Alzheimer's disease (AD) is characterized by cognitive decline and memory loss due to the abnormal accumulation of amyloid-beta (Aβ) plaques and tau tangles in the brain; its onset and progression also depend on genetic factors such as the apolipoprotein E (APOE) genotype. Understanding how these factors affect the brain's neural pathways is important for early diagnostics and interventions. Tractometry is an advanced technique for 3D quantitative assessment of white matter tracts, localizing microstructural abnormalities in diseased populations in vivo. In this work, we applied BUAN (Bundle Analytics) tractometry to 3D diffusion MRI data from 730 participants in ADNI3 (phase 3 of the Alzheimer's Disease Neuroimaging Initiative; age range: 55-95 years, 349M/381F, 214 with mild cognitive impairment, 69 with AD, and 447 cognitively healthy controls). Using along-tract statistical analysis, we assessed the localized impact of amyloid, tau, and APOE genetic variants on the brain's neural pathways. BUAN quantifies microstructural properties of white matter tracts, supporting along-tract statistical analyses that identify factors associated with brain microstructure. We visualize the 3D profile of white matter tract associations with tau and amyloid burden in Alzheimer's disease; strong associations near the cortex may support models of disease propagation along neural pathways. Relative to the neutral genotype, APOE ϵ3/ϵ3, carriers of the AD-risk conferring APOE ϵ4 genotype show microstructural abnormalities, while carriers of the protective ϵ2 genotype also show subtle differences. Of all the microstructural metrics, mean diffusivity (MD) generally shows the strongest associations with AD pathology, followed by axial diffusivity (AxD) and radial diffusivity (RD), while fractional anisotropy (FA) is typically the least sensitive metric. Along-tract microstructural metrics are sensitive to tau and amyloid accumulation, showing the potential of diffusion MRI to track AD pathology and map its impact on neural pathways.

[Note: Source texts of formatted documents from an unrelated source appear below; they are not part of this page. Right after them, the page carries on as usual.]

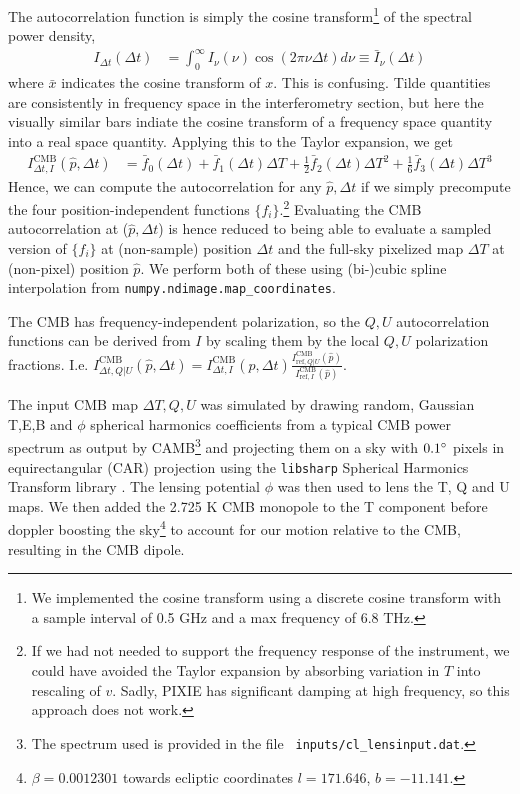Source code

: \documentclass{article}
\newcommand{\code}[1]{\texttt{#1}}
\begin{document}
The autocorrelation function is simply the cosine transform\footnote{
We implemented the cosine transform using a discrete cosine transform with a
sample interval of 0.5 GHz and a max frequency of 6.8 THz.} of the spectral power
density,
\begin{align}
	I_{\Delta t}(\Delta t) &= \int_{0}^\infty I_\nu(\nu) \cos(2\pi\nu\Delta t) d\nu
	\equiv \bar I_\nu(\Delta t)
\end{align}
where $\bar{x}$ indicates the cosine transform of $x$.
{\color{red}This is confusing. Tilde quantities are consistently
in frequency space in the interferometry section, but here the visually
similar bars indiate the cosine transform of a frequency space quantity
into a real space quantity.}
Applying this to the Taylor expansion, we get
\begin{align}
I^\textrm{CMB}_{\Delta t,I}(\hat p,\Delta t) &= \bar f_0(\Delta t) + \bar f_1(\Delta t) \Delta T + \frac12 \bar f_2(\Delta t) \Delta T^2 + \frac16 \bar f_3(\Delta t) \Delta T^3
\end{align}
Hence, we can compute the autocorrelation for any $\hat p,\Delta t$ if we simply precompute
the four position-independent functions $\{f_i\}$.\footnote{
If we had not needed to support the frequency response of the instrument,
we could have avoided the Taylor expansion by absorbing variation in $T$
into rescaling of $v$. Sadly, PIXIE has significant damping at high frequency,
so this approach does not work.} Evaluating the CMB autocorrelation at ($\hat p,\Delta t$)
is hence reduced to being able to evaluate a sampled version of $\{f_i\}$
at (non-sample) position $\Delta t$ and
the full-sky pixelized map $\Delta T$ at (non-pixel) position $\hat p$.
We perform both of these using (bi-)cubic spline interpolation
from \code{numpy.ndimage.map\_coordinates}.

The CMB has frequency-independent polarization,
so the $Q,U$ autocorrelation functions can be derived from $I$ by scaling them by
the local $Q,U$ polarization fractions. I.e. $I^\textrm{CMB}_{\Delta t,Q|U}(\hat p,\Delta t) = I^\textrm{CMB}_{\Delta t,I}(\hat p,\Delta t) \frac{I^\textrm{CMB}_{\textrm{ref},Q|U}(\hat p)}{I^\textrm{CMB}_{\textrm{ref},I}(\hat p)}$.

The input CMB map $\Delta T,Q,U$ was simulated by drawing random, Gaussian
T,E,B and $\phi$ spherical harmonics coefficients from a typical CMB power spectrum
as output by CAMB\footnote{The spectrum used is provided in the file \code{
	inputs/cl\_lensinput.dat}.} and projecting them on a sky with $0.1\degree$
pixels in equirectangular (CAR) projection using the \code{libsharp} Spherical
Harmonics Transform library \cite{libsharp}. The lensing potential $\phi$ was then used to
lens the T, Q and U maps. We then added the 2.725 K CMB monopole to the T
component before doppler boosting the sky\footnote{$\beta=0.0012301$ towards
ecliptic coordinates $l=171.646$, $b=-11.141$.}
to account for our motion relative to the CMB, resulting in the CMB dipole.
\end{document}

阿尔茨海默病(AD)的特征是由于大脑中β淀粉样蛋白(Aβ)斑块和tau缠结的异常积累导致认知能力下降和记忆丧失;其发病和进展还取决于遗传因素,如载脂蛋白E(APOE)基因型。了解这些因素如何影响大脑的神经通路对于早期诊断和干预至关重要。纤维束成像术是一种用于对白质纤维束进行三维定量评估的先进技术,可在体内定位患病群体中的微观结构异常。在这项研究中,我们将束分析(BUAN)纤维束成像术应用于阿尔茨海默病神经成像计划第三阶段(ADNI3)中730名参与者的三维扩散磁共振成像(MRI)数据(年龄范围:55 - 95岁,349名男性/381名女性,214名轻度认知障碍患者,69名AD患者,447名认知健康对照)。通过沿纤维束的统计分析,我们评估了淀粉样蛋白、tau蛋白和APOE基因变异对大脑神经通路的局部影响。BUAN可量化白质纤维束的微观结构特性,支持沿纤维束的统计分析,以识别与脑微观结构相关的因素。我们可视化了阿尔茨海默病中白质纤维束与tau蛋白和淀粉样蛋白负荷的三维关系;皮质附近的强关联可能支持疾病沿神经通路传播的模型。相对于中性基因型APOE ϵ3/ϵ3,携带AD风险的APOE ϵ4基因型携带者表现出微观结构异常,而携带保护性ϵ2基因型的携带者也表现出细微差异。在所有微观结构指标中,平均扩散率(MD)通常与AD病理学表现出最强的关联,其次是轴向扩散率(AxD)和径向扩散率(RD),而各向异性分数(FA)通常是最不敏感的指标。沿纤维束的微观结构指标对tau蛋白和淀粉样蛋白积累敏感,显示出扩散MRI追踪AD病理学并描绘其对神经通路影响的潜力。